Rebuilding Dresden after the horrific firebombing at the end of World War Two, 1945-1970

In the final winter of World War II, the eastern German city of Dresden was reduced to rubble, killing tens of thousands and sparking a bitter debate over whether the attack was justified.

Dresden was the capital of the state of Saxony, situated on the Elbe River. It was a cultural center, containing famous landmarks as the Frauenkirche, and was dubbed the Florence of the Elbe.

Population of the city was largely anyone’s guess as refugees flooded into the city shortly prior to the bombing as Soviet troops advanced to the city’s east, however common estimates put the population at the time of bombings at greater than 650,000.

Early in 1945, Allied commanders gathered to plan Thunderclap, a new plan to strategically bomb Germany, particularly to aid the advance of Soviet troops.

They argued that carpet bombing of large cities in eastern Germany would allow Soviet troops to exploit the confusion that would ensue, hampering movement of German troops from west of the target cities.

On 27 Jan 1945, given the Allied Joint Intelligence Command's conclusion that the Germans could reinforce the Eastern Front with half a million men (up to 42 divisions), Sir Archibald Sinclair of the RAF sent Churchill the recommendation of bombing Berlin, Dresden, Chemnitz, Leipzig, or other large cities with available resources, in order to hinder efficient enemy movement should such a reinforcement be ordered by Berlin.

The bombing of Dresden started during the night of 13-14 February when 796 British Lancaster and 9 Mosquito aircraft were displaced and dropped 1478 tons of high explosive and 1182 tons of incendiary bombs on the first bombing run and 800 tons of bombs on the second run .

Incendiary bombs contained flammable chemicals such as magnesium, phosphorous, or petroleum jelly/napalm. There were claims that due to the extreme temperatures inside the buildings due to the massive fire, air currents were created where escapees would be sucked into the burning buildings.

Three hours later, 529 Lancaster bombers dropped 1,800 tons of bombs. The next day, 311 American B-17 bombers dropped 771 tons of bombs, while escort Mustang fighters threw traffic (no distinction between military and civilian) into the streets to cause further devastation.

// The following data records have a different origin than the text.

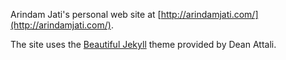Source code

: Arindam Jati's personal web site at [http://arindamjati.com/](http://arindamjati.com/).

The site uses the [Beautiful Jekyll](http://deanattali.com/beautiful-jekyll) theme provided by Dean Attali.
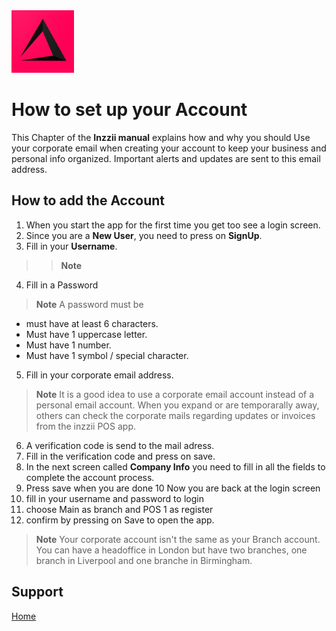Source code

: <img src="../Assets/Pictures/play_store_512.png" alt="inzzii logo" width="100"/>

# How to set up your Account
This Chapter of the **Inzzii manual** explains how and why you should Use your corporate email when creating your account to keep your business and personal info organized. Important alerts and updates are sent to this email address.

## How to add the Account

1. When you start the app for the first time you get too see a login screen.
2. Since you are a **New User**, you need to press on **SignUp**.
3. Fill in your **Username**.
> > **Note**  
4. Fill in a Password
> **Note** A password must be 
- must have at least 6 characters.
- Must have 1 uppercase letter.
- Must have 1 number.
- Must have 1 symbol / special character.
5. Fill in your corporate email address.
> **Note** It is a good idea to use a corporate email account instead of a personal email account. When you expand or are temporarally away, others can check the corporate mails regarding updates or invoices from the inzzii POS app. 
6. A verification code is send to the mail adress.
7. Fill in the verification code and press on save.
8. In the next screen called **Company Info** you need to fill in all the fields to complete the account process.
9. Press save when you are done
10 Now you are back at the login screen
11. fill in your username and password to login
12. choose Main as branch and POS 1 as register
13. confirm by pressing on Save to open the app.

> **Note** Your corporate account isn't the same as your Branch account. You can have a headoffice in London but have two branches, one branch in Liverpool and one branche in Birmingham.



## Support
[Home](../index.md)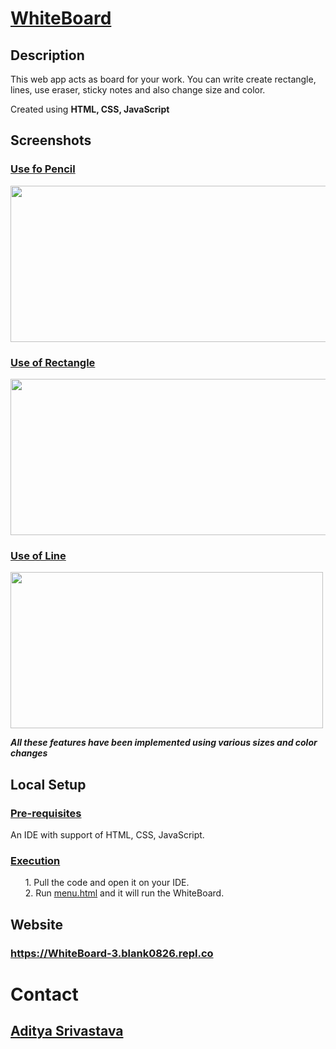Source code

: # <ins>WhiteBoard </ins>
## Description
This web app acts as board for your work. You can write create rectangle, lines, use eraser, sticky notes and also change size and color.

Created using **HTML, CSS, JavaScript**

## Screenshots
### <ins>Use fo Pencil</ins>
<img src="https://user-images.githubusercontent.com/33955028/152280442-5ceeea86-dff8-40b0-85cd-5b7c0881ca42.png" width="600" height="250">

### <ins>Use of Rectangle</ins>
<img src="https://user-images.githubusercontent.com/33955028/152280499-5b32b892-3c60-4e45-b1b8-f928a0db25b2.png" width="600" height="250">

### <ins>Use of Line</ins>
<img src="https://user-images.githubusercontent.com/33955028/152280582-ea94c186-7406-4e86-9f48-6d5a1b9d4314.png" width="500" height="250">

___All these features have been implemented using various sizes and color changes___

## Local Setup
### <ins>Pre-requisites</ins>
An IDE with support of HTML, CSS, JavaScript.

### <ins>Execution</ins>
&nbsp;&nbsp;&nbsp;&nbsp;&nbsp;&nbsp;1. Pull the code and open it on your IDE.<br />
&nbsp;&nbsp;&nbsp;&nbsp;&nbsp;&nbsp;2. Run [menu.html](https://github.com/blank0826/WhiteBoard/blob/master/menu.html) and it will run the WhiteBoard.

## Website
### https://WhiteBoard-3.blank0826.repl.co

# Contact
## [Aditya Srivastava](mailto:aditya26052002@gmail.com?subject=GitHub)
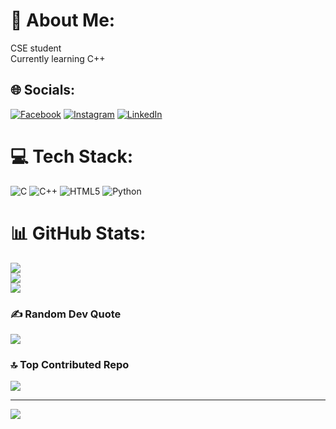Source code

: # 💫 About Me:
CSE student<br>Currently learning C++


## 🌐 Socials:
[![Facebook](https://img.shields.io/badge/Facebook-%231877F2.svg?logo=Facebook&logoColor=white)](https://facebook.com/mahfujarr) [![Instagram](https://img.shields.io/badge/Instagram-%23E4405F.svg?logo=Instagram&logoColor=white)](https://instagram.com/mah.fujar) [![LinkedIn](https://img.shields.io/badge/LinkedIn-%230077B5.svg?logo=linkedin&logoColor=white)](https://linkedin.com/in/mahfujarr) 

# 💻 Tech Stack:
![C](https://img.shields.io/badge/c-%2300599C.svg?style=for-the-badge&logo=c&logoColor=white) ![C++](https://img.shields.io/badge/c++-%2300599C.svg?style=for-the-badge&logo=c%2B%2B&logoColor=white) ![HTML5](https://img.shields.io/badge/html5-%23E34F26.svg?style=for-the-badge&logo=html5&logoColor=white) ![Python](https://img.shields.io/badge/python-3670A0?style=for-the-badge&logo=python&logoColor=ffdd54)
# 📊 GitHub Stats:
![](https://github-readme-stats.vercel.app/api?username=mahfujarr&theme=dark&hide_border=false&include_all_commits=true&count_private=false)<br/>
![](https://github-readme-streak-stats.herokuapp.com/?user=mahfujarr&theme=dark&hide_border=false)<br/>
![](https://github-readme-stats.vercel.app/api/top-langs/?username=mahfujarr&theme=dark&hide_border=false&include_all_commits=true&count_private=false&layout=compact)

### ✍️ Random Dev Quote
![](https://quotes-github-readme.vercel.app/api?type=horizontal&theme=radical)

### 🔝 Top Contributed Repo
![](https://github-contributor-stats.vercel.app/api?username=mahfujarr&limit=5&theme=dark&combine_all_yearly_contributions=true)

---
[![](https://visitcount.itsvg.in/api?id=mahfujarr&icon=0&color=0)](https://visitcount.itsvg.in)

<!-- Proudly created with GPRM ( https://gprm.itsvg.in ) -->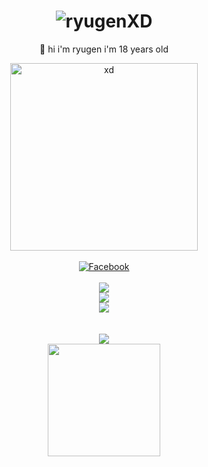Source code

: <div align="center">
<h1> <img src="https://readme-typing-svg.herokuapp.com?size=35&width=400&lines=$_Ryugen_XD" alt="ryugenXD"/> </h1>
<p>
  👋 hi i'm ryugen i'm 18 years old 
</p>
 <img width="300px"  src="https://i.pinimg.com/originals/b4/b1/64/b4b1640525ecadfa1030e6096f3ec842.gif" alt="xd">
<br>
   <a href="https://www.facebook.com/wRyZ.freands.158.watded.daww"><br>
      <img src="https://img.shields.io/badge/-Facebook-1877f2?style=for-the-badge&logo=facebook&logoColor=white" alt="Facebook" />
</a><br>
<br>
<img src="https://img.shields.io/badge/javascript%20-%23323330.svg?&style=for-the-badge&logo=javascript&logoColor=%23F7DF1E" /><br>
<img src="https://img.shields.io/badge/PHP-777BB4?style=for-the-badge&logo=php&logoColor=white" /><br>
<img src="https://img.shields.io/badge/Laravel-FF2D20?style=for-the-badge&logo=laravel&logoColor=white" /><br>
<br>
<br>
    <img src="https://github-readme-stats.vercel.app/api?username=ryugenXD&hide=contribs,prs&show_icons=true&hide_border=true&title_color=#000" />
<br>
    <img src="https://github-readme-stats.vercel.app/api/top-langs/?username=ryugenXD&layout=compact" height="180"/>
</div>
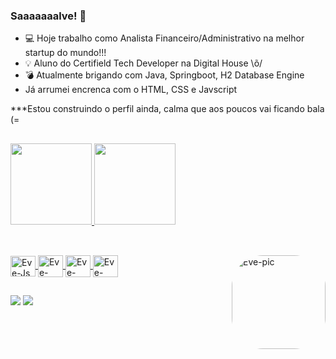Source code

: ### Saaaaaaalve! 👋


- 💻 Hoje trabalho como Analista Financeiro/Administrativo na melhor startup do mundo!!!
- 💡 Aluno do Certifield Tech Developer na Digital House \õ/
- 💣 Atualmente brigando com Java, Springboot, H2 Database Engine
- Já arrumei encrenca com o HTML, CSS e Javscript

***Estou construindo o perfil ainda, calma que aos poucos vai ficando bala (=

##

<div>
  <a href="https://github.com/EvertonPSilva09">
    <img height="130em" src="https://github-readme-stats.vercel.app/api/top-langs/?username=EvertonPSilva09&layout=compact&langs_count=7&theme=midnight-purple&border_radius=5"/>
    <img height="130em" src="https://github-readme-stats.vercel.app/api?username=EvertonPSilva09&show_icons=true&theme=midnight-purple&include_all_commits=true&count_private=true&border_radius=5"/>
</div>
  
  ##
  
<div style="display: inline_block"><br>
  <img align="center" alt="Eve-Js" height="33" width="40" src="https://cdn.jsdelivr.net/gh/devicons/devicon/icons/javascript/javascript-plain.svg">
  <img align="center" alt="Eve-HTML" height="35" width="40" src="https://cdn.jsdelivr.net/gh/devicons/devicon/icons/html5/html5-plain-wordmark.svg">
  <img align="center" alt="Eve-CSS" height="35" width="40" src="https://cdn.jsdelivr.net/gh/devicons/devicon/icons/css3/css3-plain-wordmark.svg">
  <img align="center" alt="Eve-Dckr" height="35" width="40" src="https://cdn.jsdelivr.net/gh/devicons/devicon/icons/docker/docker-plain-wordmark.svg">
  <img align="right" alt="Eve-pic" height="150" style="border-radius:50px;" src="https://c.tenor.com/rYQdMYOLS_4AAAAC/typing-ulysses.gif?width=676&height=676">
</div>
  
##
  
  <div> 
  <a href = "mailto:everton.p.silva@outlook.com"><img src="https://img.shields.io/badge/Microsoft_Outlook-0078D4?style=for-the-badge&logo=microsoft-outlook&logoColor=white" target="_blank"></a>
  <a href="https://www.linkedin.com/in/evertonpdasilva/" target="_blank"><img src="https://img.shields.io/badge/-LinkedIn-%230077B5?style=for-the-badge&logo=linkedin&logoColor=white" target="_blank"></a> 
  </div>
 
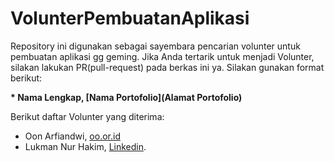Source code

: # VolunterPembuatanAplikasi
Repository ini digunakan sebagai sayembara pencarian volunter untuk pembuatan aplikasi gg geming. Jika Anda tertarik untuk menjadi Volunter, silakan lakukan PR(pull-request) pada berkas ini ya. Silakan gunakan format berikut:


**\* Nama Lengkap, [Nama Portofolio](Alamat Portofolio)**


Berikut daftar Volunter yang diterima:

* Oon Arfiandwi, [oo.or.id](https://oo.or.id)
* Lukman Nur Hakim, [Linkedin](https://www.linkedin.com/in/lukman-nur-hakim-0b6b4a247).
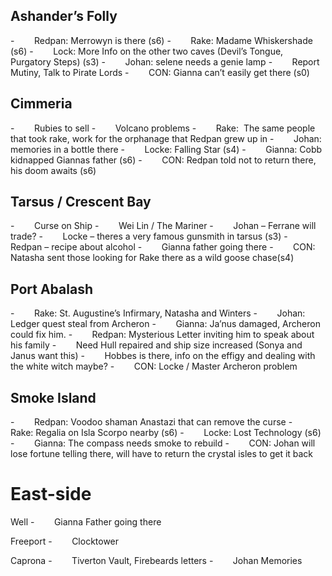 
## Ashander’s Folly
-        Redpan: Merrowyn is there (s6)
-        Rake: Madame Whiskershade (s6)
-        Lock: More Info on the other two caves (Devil’s Tongue, Purgatory Steps) (s3)
-        Johan: selene needs a genie lamp
-        Report Mutiny, Talk to Pirate Lords
-        CON: Gianna can’t easily get there (s0)
## Cimmeria
-        Rubies to sell
-        Volcano problems
-        Rake:  The same people that took rake, work for the orphanage that Redpan grew up in
-        Johan: memories in a bottle there
-        Locke: Falling Star (s4)
-        Gianna: Cobb kidnapped Giannas father (s6)
-        CON: Redpan told not to return there, his doom awaits (s6)
## Tarsus / Crescent Bay
-        Curse on Ship
-        Wei Lin / The Mariner
-        Johan – Ferrane will trade?
-        Locke – theres a very famous gunsmith in tarsus (s3)
-        Redpan – recipe about alcohol
-        Gianna father going there
-        CON: Natasha sent those looking for Rake there as a wild goose chase(s4)
## Port Abalash
-        Rake: St. Augustine’s Infirmary, Natasha and Winters
-        Johan: Ledger quest steal from Archeron
-        Gianna: Ja’nus damaged, Archeron could fix him.
-        Redpan: Mysterious Letter inviting him to speak about his family
-        Need Hull repaired and ship size increased (Sonya and Janus want this)
-        Hobbes is there, info on the effigy and dealing with the white witch maybe?
-        CON: Locke / Master Archeron problem
## Smoke Island
-        Redpan: Voodoo shaman Anastazi that can remove the curse
-        Rake: Regalia on Isla Scorpo nearby (s6)
-        Locke: Lost Technology (s6)
-        Gianna: The compass needs smoke to rebuild
-        CON: Johan will lose fortune telling there, will have to return the crystal isles to get it back



# East-side

Well
-        Gianna Father going there

Freeport
-        Clocktower

Caprona
-        Tiverton Vault, Firebeards letters
-        Johan Memories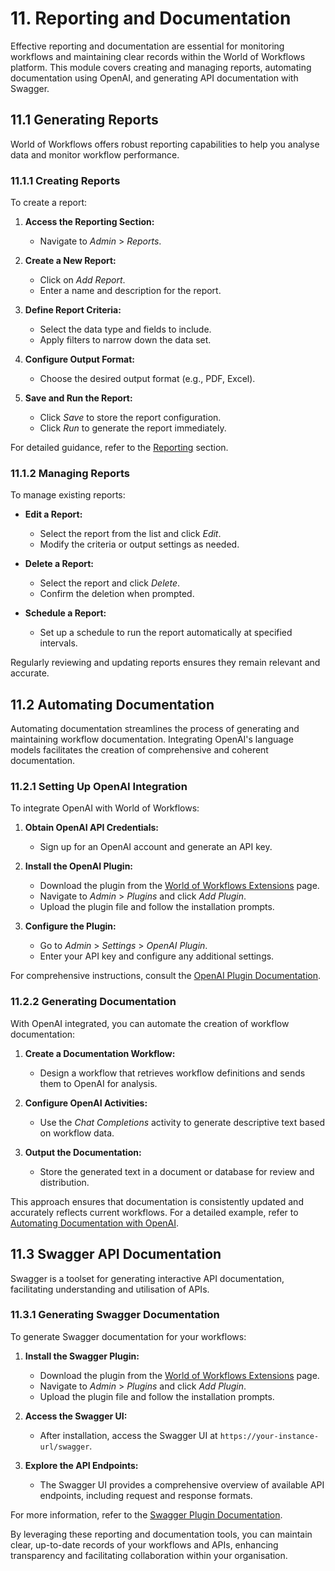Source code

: # 11. Reporting and Documentation

Effective reporting and documentation are essential for monitoring workflows and maintaining clear records within the World of Workflows platform. This module covers creating and managing reports, automating documentation using OpenAI, and generating API documentation with Swagger.

## 11.1 Generating Reports

World of Workflows offers robust reporting capabilities to help you analyse data and monitor workflow performance.

### 11.1.1 Creating Reports

To create a report:

1. **Access the Reporting Section:**
   - Navigate to *Admin* > *Reports*.

2. **Create a New Report:**
   - Click on *Add Report*.
   - Enter a name and description for the report.

3. **Define Report Criteria:**
   - Select the data type and fields to include.
   - Apply filters to narrow down the data set.

4. **Configure Output Format:**
   - Choose the desired output format (e.g., PDF, Excel).

5. **Save and Run the Report:**
   - Click *Save* to store the report configuration.
   - Click *Run* to generate the report immediately.

For detailed guidance, refer to the [Reporting](https://world-of-workflows.github.io/WorkflowsUniversity/docs/21_reporting/README.html) section.

### 11.1.2 Managing Reports

To manage existing reports:

- **Edit a Report:**
  - Select the report from the list and click *Edit*.
  - Modify the criteria or output settings as needed.

- **Delete a Report:**
  - Select the report and click *Delete*.
  - Confirm the deletion when prompted.

- **Schedule a Report:**
  - Set up a schedule to run the report automatically at specified intervals.

Regularly reviewing and updating reports ensures they remain relevant and accurate.

## 11.2 Automating Documentation

Automating documentation streamlines the process of generating and maintaining workflow documentation. Integrating OpenAI's language models facilitates the creation of comprehensive and coherent documentation.

### 11.2.1 Setting Up OpenAI Integration

To integrate OpenAI with World of Workflows:

1. **Obtain OpenAI API Credentials:**
   - Sign up for an OpenAI account and generate an API key.

2. **Install the OpenAI Plugin:**
   - Download the plugin from the [World of Workflows Extensions](https://www.worldofworkflows.com/extensions-1) page.
   - Navigate to *Admin* > *Plugins* and click *Add Plugin*.
   - Upload the plugin file and follow the installation prompts.

3. **Configure the Plugin:**
   - Go to *Admin* > *Settings* > *OpenAI Plugin*.
   - Enter your API key and configure any additional settings.

For comprehensive instructions, consult the [OpenAI Plugin Documentation](https://world-of-workflows.github.io/WorkflowsUniversity/docs/19_plugins/openai_plugin.html).

### 11.2.2 Generating Documentation

With OpenAI integrated, you can automate the creation of workflow documentation:

1. **Create a Documentation Workflow:**
   - Design a workflow that retrieves workflow definitions and sends them to OpenAI for analysis.

2. **Configure OpenAI Activities:**
   - Use the *Chat Completions* activity to generate descriptive text based on workflow data.

3. **Output the Documentation:**
   - Store the generated text in a document or database for review and distribution.

This approach ensures that documentation is consistently updated and accurately reflects current workflows. For a detailed example, refer to [Automating Documentation with OpenAI](https://world-of-workflows.github.io/WorkflowsUniversity/docs/23_Documentation/automatingDocWithAI.html).

## 11.3 Swagger API Documentation

Swagger is a toolset for generating interactive API documentation, facilitating understanding and utilisation of APIs.

### 11.3.1 Generating Swagger Documentation

To generate Swagger documentation for your workflows:

1. **Install the Swagger Plugin:**
   - Download the plugin from the [World of Workflows Extensions](https://www.worldofworkflows.com/extensions-1) page.
   - Navigate to *Admin* > *Plugins* and click *Add Plugin*.
   - Upload the plugin file and follow the installation prompts.

2. **Access the Swagger UI:**
   - After installation, access the Swagger UI at `https://your-instance-url/swagger`.

3. **Explore the API Endpoints:**
   - The Swagger UI provides a comprehensive overview of available API endpoints, including request and response formats.

For more information, refer to the [Swagger Plugin Documentation](https://world-of-workflows.github.io/WorkflowsUniversity/docs/19_plugins/swagger_plugin.html).

By leveraging these reporting and documentation tools, you can maintain clear, up-to-date records of your workflows and APIs, enhancing transparency and facilitating collaboration within your organisation.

She holds a bundle in her arms, this is her baby. She runs, she falls, and the child flies into the fire in an arc…. Crazy fear grips me and from then on I repeat to myself a simple sentence, 'I don't want to die'.

Another Dresden resident, Lothar Metzger, who was only nine at the time, recalled: We no longer recognized our street. Fire, wherever we looked, only fire. Our fourth floor no longer existed. The broken ruins of our house were burning. On the streets were burning carts and carriages with refugees, people, horses, all screaming in fear of death.

I saw injured women, children, old people looking for a way through the ruins and the flames…. All the while the hot air of the firearm threw people back into burning houses they were trying to avoid. I can't forget these awesome details. I can never forget them.

Bombing methods used by the Allies were to encourage total destruction of buildings: high explosive bombs first exposed the wooden planks of the buildings, then incendiary bombs ignited the wood, and finally various Firefighting efforts were hampered by explosives.

The results were disastrous. Of the 28,410 homes in the inner city of Dresden, 24,866 were destroyed, many of them schools, hospitals and churches. Estimates of deaths range from 25,000 to over 60,000 (the official German report puts an estimated 25,000 with 21,271 registered burials).

After World War II ended, the survivors of Dresden began the arduous task of cleaning up and rebuilding their city. Volunteers spent years clearing and clearing the debris by hand.

Many of the city's important historic buildings were rebuilt, including the Semper Opera House and the Zwinger Palace, although city leaders chose to rebuild large areas of the city in a "Socialist Modern" style, partly for economic reasons, but to break down. For also from the city's past as the imperial capital of Saxony and stronghold of the German bourgeoisie.

Some ruins of churches, royal buildings and palaces, such as the Gothic Sofienkirche, Alberttheater and Weckerberth-Palais, were torn down in the 1950s and 1960s rather than repaired by Soviet and East German authorities.

The Frauenkirche Church, arguably the centerpiece of the city, was not completely rebuilt until nearly 60 years after the war. Compared to West Germany, most of the historic buildings were saved.